They boy had been sent home to hide
the crown from all parties. When he arrives there, he finds Ishamael and
several Intergang members holding his uncle hostage. Karim is shot and Amon
makes a run for it. He’s captured and taken on an Eternium hoverbike. Adam and
Hawkman chase the bikes while Fate saves Karim. He reveals to the man that he will
in fact die by electrocution. This is rather distressing to Karim as he is an electrician.
Adam catches the bikes in flight, searches them for Amon and then drops the
bikers, Hawkman saving several of them. He gets the final bike, finds that Amon
was stolen away in another bike and the four he’d chased were a distraction, and
then kills the last biker by throwing him skyward.

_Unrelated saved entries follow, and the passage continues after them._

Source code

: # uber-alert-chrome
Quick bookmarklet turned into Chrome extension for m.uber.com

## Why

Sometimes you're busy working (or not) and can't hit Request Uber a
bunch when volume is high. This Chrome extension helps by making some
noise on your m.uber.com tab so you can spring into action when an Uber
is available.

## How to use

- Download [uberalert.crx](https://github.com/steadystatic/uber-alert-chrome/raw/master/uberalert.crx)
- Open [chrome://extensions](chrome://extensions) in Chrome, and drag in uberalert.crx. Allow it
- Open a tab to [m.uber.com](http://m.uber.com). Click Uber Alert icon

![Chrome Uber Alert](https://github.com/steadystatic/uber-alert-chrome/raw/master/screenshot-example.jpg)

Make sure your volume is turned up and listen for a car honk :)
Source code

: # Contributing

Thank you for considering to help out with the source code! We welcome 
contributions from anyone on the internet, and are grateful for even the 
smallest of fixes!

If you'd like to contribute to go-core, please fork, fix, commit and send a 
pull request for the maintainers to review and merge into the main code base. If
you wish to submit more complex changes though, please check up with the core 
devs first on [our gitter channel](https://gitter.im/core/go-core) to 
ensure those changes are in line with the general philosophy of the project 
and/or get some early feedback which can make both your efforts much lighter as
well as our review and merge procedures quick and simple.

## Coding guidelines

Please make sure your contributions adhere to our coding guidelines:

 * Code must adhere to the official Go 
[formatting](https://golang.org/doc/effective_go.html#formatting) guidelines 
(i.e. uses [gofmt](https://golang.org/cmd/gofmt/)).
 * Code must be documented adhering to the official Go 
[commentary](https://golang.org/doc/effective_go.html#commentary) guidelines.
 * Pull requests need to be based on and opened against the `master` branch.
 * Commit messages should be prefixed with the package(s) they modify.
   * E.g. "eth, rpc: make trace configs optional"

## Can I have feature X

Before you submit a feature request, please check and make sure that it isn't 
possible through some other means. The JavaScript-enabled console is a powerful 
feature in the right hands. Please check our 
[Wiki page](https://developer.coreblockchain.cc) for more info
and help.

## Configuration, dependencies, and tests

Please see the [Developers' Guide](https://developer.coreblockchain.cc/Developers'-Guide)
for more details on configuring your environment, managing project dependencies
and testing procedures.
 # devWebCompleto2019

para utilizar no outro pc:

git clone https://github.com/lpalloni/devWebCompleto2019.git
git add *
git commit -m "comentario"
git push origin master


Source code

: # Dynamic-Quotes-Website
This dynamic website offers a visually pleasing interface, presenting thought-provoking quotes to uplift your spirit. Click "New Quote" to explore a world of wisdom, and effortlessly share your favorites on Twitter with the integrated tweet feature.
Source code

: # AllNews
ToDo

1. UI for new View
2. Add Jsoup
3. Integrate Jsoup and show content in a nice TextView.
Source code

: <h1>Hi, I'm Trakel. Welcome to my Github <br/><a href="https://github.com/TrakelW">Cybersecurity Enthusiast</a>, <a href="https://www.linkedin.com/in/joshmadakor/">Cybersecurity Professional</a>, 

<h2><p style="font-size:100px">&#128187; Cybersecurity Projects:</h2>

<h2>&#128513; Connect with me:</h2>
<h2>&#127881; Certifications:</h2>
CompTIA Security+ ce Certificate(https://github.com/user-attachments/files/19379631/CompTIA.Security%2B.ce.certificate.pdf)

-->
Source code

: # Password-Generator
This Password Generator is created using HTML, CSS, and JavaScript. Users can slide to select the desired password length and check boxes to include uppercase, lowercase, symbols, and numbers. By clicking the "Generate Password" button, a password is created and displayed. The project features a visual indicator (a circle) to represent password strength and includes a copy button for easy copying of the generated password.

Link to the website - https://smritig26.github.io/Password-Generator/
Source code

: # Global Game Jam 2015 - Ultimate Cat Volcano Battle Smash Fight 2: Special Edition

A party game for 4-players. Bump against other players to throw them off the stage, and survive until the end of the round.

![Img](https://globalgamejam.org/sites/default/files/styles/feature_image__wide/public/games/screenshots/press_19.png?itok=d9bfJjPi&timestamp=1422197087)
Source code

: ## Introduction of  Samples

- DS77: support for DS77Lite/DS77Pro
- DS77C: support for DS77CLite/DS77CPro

He returns to Adrianna’s home, takes
the two bikers that Hawkman saved and interrogates them to tell him where Amon
is via threat of falling. They tell him, he drops them anyway, and Hawkman
saves them. The learn where Intergang’s headquarters is and fly out in Hawkman’s
jet to find them. They arrive at the compound, and while the others want to form
a plan, Adam just flies through, lightning blasting everything. They find Ishamael
holding Amon behind an Eternium powered shield. He demands the crown for the boy,
revealing that he’s the last living descendant of Ahk-Ton and deserves his
birthright. Going to call bull on somehow keeping track of a family line
through 5000 years, but whatever. They agree to it, but Ishamael betrays the
deal immediately and tries to shoot Amon. Adam freaks out, destroying the whole
place in lightning, killing Ishamael and seriously injuring Amon.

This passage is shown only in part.